» **ASSIGNED TASK**: The lines to copy from the listing below are those that contain the string "such".

» **PROVIDED DATA**:
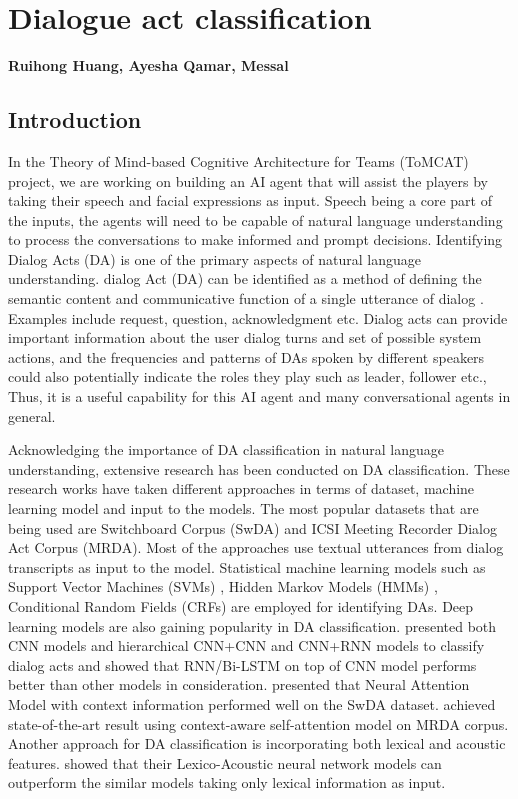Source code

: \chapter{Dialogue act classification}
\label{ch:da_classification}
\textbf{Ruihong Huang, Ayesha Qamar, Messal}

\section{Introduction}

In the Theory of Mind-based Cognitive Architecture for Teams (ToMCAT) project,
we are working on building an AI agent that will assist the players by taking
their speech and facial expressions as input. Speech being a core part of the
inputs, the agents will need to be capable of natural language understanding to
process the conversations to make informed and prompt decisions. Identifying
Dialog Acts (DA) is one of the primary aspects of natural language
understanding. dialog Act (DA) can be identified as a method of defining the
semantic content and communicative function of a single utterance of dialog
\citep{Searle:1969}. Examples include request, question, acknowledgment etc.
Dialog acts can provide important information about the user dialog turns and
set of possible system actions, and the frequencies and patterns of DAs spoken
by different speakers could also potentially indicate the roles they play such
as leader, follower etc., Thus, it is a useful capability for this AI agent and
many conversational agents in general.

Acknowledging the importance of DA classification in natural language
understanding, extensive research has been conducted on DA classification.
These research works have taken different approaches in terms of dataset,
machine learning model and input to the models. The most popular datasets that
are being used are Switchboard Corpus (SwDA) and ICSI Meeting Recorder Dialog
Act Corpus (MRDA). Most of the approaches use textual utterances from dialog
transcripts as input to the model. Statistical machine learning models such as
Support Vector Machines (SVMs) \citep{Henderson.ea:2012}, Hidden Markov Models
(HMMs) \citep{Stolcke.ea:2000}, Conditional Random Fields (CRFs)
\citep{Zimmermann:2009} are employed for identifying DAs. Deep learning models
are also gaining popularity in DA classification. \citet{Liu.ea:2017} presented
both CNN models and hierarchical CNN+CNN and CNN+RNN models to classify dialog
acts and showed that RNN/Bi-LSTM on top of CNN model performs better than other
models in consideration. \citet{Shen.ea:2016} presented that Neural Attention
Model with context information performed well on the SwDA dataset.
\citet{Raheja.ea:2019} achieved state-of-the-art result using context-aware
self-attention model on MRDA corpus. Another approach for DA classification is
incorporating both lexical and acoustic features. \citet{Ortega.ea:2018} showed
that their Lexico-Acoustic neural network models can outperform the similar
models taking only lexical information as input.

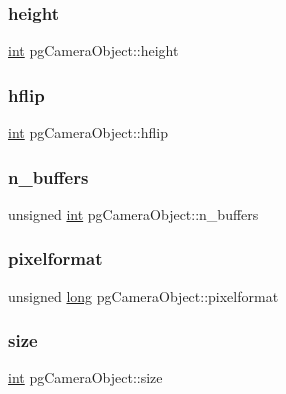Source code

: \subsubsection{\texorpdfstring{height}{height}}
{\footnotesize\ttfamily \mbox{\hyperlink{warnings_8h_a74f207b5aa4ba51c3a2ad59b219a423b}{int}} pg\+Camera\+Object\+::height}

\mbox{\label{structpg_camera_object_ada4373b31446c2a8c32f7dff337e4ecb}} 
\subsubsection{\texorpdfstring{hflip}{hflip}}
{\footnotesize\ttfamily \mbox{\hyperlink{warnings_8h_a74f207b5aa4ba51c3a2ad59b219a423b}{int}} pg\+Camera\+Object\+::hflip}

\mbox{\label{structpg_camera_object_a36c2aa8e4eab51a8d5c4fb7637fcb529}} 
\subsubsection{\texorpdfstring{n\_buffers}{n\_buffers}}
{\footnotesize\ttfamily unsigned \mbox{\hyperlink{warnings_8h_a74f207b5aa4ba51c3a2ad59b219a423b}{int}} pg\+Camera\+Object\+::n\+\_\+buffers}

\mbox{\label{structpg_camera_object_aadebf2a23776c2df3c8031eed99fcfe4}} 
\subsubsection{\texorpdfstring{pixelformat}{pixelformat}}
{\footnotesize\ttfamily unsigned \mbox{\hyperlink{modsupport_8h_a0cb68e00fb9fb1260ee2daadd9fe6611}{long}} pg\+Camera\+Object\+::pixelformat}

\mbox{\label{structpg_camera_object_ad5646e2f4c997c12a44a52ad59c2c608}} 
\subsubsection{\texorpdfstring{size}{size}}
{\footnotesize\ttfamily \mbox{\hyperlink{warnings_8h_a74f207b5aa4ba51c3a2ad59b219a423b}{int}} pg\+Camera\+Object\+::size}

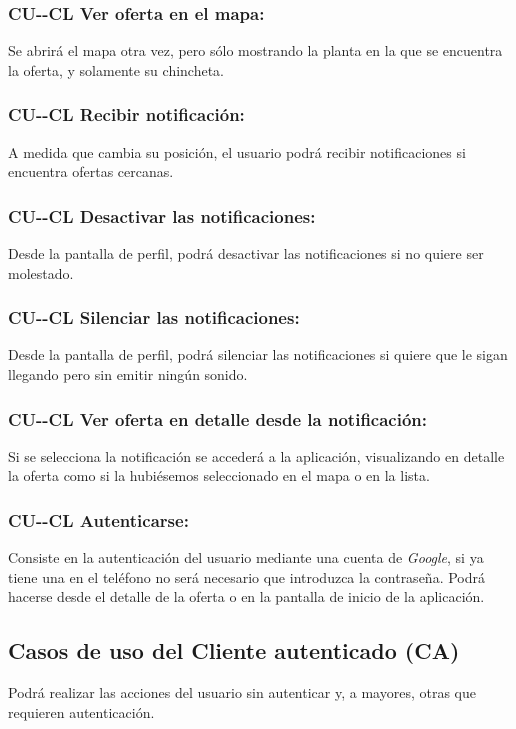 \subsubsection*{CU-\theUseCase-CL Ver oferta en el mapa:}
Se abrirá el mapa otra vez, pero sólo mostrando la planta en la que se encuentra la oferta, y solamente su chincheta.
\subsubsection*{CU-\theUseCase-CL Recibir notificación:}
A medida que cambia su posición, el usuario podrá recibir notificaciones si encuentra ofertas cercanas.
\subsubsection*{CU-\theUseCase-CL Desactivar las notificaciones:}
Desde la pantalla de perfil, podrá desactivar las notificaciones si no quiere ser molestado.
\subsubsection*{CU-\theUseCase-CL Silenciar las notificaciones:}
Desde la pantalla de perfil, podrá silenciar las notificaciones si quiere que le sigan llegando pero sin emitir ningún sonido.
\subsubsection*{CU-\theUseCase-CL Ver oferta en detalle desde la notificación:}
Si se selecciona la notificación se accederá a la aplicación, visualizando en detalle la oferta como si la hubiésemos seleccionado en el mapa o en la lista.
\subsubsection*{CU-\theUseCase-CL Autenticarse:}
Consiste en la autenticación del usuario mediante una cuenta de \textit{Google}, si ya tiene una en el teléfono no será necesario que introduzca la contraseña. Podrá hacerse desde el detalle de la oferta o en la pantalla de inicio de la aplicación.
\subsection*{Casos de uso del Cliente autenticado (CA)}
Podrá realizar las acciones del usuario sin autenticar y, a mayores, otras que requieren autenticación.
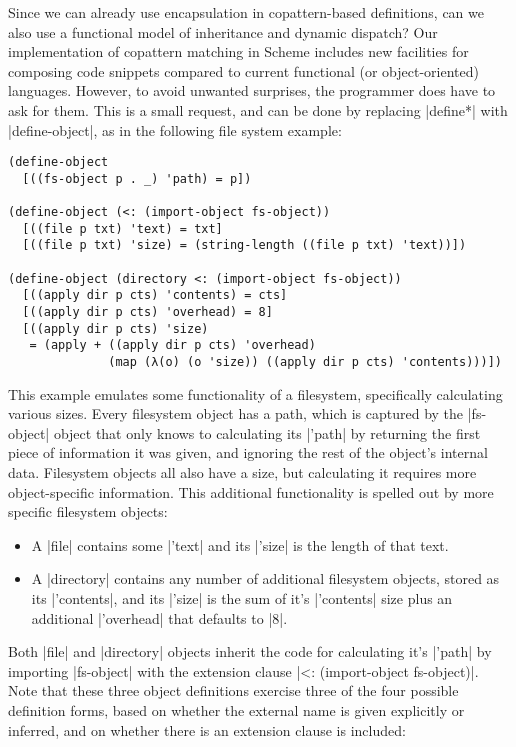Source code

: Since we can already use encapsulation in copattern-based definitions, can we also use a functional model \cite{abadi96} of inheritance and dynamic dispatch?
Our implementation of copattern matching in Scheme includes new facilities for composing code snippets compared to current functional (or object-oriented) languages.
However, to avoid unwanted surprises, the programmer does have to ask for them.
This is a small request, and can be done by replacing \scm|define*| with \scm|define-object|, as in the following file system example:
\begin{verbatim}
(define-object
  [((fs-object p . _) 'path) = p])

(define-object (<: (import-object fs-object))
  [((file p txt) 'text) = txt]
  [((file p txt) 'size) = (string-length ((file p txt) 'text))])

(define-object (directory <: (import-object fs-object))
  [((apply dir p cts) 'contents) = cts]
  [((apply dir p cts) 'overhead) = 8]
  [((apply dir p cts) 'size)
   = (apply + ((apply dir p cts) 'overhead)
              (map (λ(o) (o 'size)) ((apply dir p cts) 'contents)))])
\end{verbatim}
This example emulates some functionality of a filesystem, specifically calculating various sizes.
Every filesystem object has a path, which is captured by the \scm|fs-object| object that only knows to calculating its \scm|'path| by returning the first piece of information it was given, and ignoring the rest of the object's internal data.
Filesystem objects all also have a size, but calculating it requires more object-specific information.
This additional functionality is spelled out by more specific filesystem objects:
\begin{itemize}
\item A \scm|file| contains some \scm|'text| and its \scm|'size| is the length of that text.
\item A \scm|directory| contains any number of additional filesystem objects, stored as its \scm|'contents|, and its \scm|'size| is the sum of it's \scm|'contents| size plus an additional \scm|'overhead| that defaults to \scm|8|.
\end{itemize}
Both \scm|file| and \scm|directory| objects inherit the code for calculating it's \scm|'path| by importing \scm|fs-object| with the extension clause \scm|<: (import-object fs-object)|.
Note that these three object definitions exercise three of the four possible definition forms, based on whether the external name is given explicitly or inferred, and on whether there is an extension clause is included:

» **THE ANSWER**:
by different speakers could also potentially indicate the roles they play such
transcripts as input to the model. Statistical machine learning models such as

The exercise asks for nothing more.